Vástago de casta irlandesa y católica de Boston, Robert Lowell prendió como una ardiente luminaria en la poesía estadounidense de después de la Segunda Guerra Mundial. Múltiples veces quebrantado por los excesos y la fragilidad psíquica, a pesar de su accidentada existencia, Lowell trocó en versos inolvidables los tumbos de la vida, que apuró hasta el final, pero no sin dejar de proporcionarnos el testamento de Día a día, donde retrospectivamente contempla todos los afanes acumulados, signados por la derrota, aunque quizá redimidos por el verbo encarnado de las musicales palabras.

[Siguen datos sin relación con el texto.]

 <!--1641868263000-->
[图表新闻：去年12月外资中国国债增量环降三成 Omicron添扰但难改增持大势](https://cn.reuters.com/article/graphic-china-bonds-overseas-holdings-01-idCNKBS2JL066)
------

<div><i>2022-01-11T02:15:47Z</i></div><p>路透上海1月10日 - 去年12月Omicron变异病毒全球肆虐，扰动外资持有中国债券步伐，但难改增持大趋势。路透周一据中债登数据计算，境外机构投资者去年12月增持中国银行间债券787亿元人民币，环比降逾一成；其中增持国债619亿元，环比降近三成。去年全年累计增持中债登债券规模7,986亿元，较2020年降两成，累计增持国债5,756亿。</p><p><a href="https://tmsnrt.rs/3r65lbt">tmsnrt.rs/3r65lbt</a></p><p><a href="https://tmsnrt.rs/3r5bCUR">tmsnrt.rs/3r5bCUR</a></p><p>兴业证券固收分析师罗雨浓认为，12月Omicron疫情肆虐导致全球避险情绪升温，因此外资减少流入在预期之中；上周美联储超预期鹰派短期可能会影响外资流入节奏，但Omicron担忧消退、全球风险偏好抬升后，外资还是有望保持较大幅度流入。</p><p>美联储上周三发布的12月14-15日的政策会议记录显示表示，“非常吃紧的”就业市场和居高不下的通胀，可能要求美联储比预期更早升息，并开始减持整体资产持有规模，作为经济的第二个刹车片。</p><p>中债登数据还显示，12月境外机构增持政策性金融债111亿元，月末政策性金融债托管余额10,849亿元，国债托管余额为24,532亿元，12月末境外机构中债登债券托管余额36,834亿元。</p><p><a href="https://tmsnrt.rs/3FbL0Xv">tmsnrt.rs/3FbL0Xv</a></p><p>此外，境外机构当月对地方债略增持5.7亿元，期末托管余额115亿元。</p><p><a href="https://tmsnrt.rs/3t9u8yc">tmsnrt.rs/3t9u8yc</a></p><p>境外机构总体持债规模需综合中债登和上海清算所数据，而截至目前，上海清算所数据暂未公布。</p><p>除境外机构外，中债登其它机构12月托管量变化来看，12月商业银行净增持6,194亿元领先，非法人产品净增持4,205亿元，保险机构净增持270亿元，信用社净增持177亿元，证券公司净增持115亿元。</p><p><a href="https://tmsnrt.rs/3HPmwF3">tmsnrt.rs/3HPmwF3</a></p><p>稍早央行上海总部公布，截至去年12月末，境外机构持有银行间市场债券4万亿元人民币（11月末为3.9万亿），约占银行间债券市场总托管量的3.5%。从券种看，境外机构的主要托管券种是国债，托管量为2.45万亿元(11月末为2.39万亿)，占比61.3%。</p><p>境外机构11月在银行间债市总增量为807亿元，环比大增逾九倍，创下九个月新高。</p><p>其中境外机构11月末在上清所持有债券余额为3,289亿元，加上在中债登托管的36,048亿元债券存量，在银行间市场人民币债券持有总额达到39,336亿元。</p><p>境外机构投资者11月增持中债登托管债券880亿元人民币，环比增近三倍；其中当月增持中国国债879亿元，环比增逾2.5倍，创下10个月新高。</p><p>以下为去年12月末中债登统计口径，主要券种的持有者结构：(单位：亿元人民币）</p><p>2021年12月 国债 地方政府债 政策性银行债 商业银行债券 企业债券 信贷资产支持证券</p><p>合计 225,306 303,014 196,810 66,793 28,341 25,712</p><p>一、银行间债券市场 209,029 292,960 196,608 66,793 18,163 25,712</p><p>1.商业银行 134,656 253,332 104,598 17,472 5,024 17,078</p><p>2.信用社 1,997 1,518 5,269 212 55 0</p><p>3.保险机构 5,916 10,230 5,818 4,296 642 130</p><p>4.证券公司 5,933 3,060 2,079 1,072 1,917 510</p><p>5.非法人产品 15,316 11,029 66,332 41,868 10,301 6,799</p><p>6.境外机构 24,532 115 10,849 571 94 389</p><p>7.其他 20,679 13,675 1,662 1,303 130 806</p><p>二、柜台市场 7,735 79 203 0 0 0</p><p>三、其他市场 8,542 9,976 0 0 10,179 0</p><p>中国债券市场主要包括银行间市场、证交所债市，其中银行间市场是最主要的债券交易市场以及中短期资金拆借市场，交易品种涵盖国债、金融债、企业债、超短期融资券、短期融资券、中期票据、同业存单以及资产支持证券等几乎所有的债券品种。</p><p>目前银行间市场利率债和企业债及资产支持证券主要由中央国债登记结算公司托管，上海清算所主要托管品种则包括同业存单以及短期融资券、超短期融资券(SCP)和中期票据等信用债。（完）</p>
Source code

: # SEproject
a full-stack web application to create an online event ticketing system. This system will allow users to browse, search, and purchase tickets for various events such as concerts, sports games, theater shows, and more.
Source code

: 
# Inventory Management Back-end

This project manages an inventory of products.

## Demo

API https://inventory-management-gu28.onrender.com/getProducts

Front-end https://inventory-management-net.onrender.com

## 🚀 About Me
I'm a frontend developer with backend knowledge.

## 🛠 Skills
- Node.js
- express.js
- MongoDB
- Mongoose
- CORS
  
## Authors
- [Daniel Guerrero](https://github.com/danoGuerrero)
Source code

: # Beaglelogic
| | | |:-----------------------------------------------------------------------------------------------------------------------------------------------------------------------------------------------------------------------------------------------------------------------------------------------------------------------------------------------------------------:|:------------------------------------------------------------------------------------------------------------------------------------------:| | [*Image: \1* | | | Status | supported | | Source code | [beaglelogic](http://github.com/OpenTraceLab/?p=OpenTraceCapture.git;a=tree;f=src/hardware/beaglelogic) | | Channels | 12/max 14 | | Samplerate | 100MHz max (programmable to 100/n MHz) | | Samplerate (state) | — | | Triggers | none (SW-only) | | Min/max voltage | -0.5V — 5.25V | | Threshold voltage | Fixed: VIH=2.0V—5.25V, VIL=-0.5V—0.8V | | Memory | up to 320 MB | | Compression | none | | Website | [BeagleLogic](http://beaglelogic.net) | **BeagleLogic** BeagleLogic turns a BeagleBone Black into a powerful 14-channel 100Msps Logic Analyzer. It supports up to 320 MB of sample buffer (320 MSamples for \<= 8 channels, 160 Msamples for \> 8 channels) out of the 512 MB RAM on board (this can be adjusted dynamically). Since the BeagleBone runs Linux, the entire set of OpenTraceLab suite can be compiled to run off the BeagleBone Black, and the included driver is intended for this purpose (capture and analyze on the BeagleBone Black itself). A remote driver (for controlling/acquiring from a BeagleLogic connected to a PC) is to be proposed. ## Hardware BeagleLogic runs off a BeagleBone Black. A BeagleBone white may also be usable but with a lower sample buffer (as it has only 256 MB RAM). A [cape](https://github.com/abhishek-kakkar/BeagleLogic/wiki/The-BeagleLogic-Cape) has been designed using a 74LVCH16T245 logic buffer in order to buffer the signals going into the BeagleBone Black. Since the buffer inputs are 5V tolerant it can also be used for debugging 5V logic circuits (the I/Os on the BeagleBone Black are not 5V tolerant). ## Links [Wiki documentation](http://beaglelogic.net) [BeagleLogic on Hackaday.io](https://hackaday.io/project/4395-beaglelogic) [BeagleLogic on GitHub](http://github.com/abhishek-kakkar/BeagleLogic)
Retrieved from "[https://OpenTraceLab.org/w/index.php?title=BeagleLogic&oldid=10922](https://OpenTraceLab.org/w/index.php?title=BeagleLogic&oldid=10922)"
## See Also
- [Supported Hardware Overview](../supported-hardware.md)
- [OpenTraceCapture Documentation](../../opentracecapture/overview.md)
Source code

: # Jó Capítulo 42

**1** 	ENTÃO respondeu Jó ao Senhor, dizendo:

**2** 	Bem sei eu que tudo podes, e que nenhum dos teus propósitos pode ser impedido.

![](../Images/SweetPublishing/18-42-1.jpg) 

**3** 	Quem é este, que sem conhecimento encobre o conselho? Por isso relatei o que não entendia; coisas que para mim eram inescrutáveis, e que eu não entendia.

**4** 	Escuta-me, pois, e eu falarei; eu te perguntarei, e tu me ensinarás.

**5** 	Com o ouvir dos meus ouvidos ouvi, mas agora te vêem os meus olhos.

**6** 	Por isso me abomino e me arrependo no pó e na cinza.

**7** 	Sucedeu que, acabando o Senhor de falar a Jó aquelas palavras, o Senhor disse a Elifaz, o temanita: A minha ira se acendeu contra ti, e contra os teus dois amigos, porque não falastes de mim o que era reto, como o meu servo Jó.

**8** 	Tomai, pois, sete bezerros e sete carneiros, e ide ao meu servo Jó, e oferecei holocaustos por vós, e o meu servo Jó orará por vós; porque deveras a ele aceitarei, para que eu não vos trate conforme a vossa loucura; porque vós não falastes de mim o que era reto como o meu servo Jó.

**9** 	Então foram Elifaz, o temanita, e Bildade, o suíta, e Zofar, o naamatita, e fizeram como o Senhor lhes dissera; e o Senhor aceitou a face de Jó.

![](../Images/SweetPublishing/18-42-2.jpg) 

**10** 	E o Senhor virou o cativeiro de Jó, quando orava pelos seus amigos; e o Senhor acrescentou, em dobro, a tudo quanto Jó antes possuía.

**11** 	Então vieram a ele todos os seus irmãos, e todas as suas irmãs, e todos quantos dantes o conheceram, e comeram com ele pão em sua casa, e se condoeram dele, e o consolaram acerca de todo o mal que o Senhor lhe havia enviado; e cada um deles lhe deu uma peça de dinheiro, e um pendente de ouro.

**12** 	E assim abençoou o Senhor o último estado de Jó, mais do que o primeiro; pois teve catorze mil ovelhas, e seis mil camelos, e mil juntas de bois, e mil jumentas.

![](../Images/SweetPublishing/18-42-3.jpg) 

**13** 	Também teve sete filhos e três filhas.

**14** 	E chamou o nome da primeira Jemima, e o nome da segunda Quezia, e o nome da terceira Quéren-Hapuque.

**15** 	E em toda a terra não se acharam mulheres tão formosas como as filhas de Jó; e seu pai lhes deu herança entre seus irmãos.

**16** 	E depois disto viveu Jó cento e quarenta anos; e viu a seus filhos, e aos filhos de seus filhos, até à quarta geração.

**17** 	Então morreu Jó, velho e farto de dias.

"Éramos artesanos, mas se nos contrataba / como si obreros fuésemos sobre quienes se ejerce / la libre libertad de los mercados / y sus particulares caridades", dice asimismo Lowell haciendo balance elegiaco del empeño artístico de su generación. Pero el fuego consumido en vivir y cantar siempre al límite no se encerró sólo en el marco dorado que contenía Los Arnolfini, de Van Eyck, su última postal matrimonial, sino en la apelación a otro maestro posterior en el epílogo de Día a día, donde, tras preguntarse por qué no contar lo que ha ocurrido, concluye: "Agradezcamos ese don exacto / que Vermeer otorgó a la luz del día / para cruzar un mapa, como hace la marea, / hasta alcanzar, segura de su añoranza, / a la chica ofrecida por su cuadro. / Somos pobres acciones transitorias / y por ello advertidos / de que a cada figura de la foto / debemos otorgarle su nombre verdadero".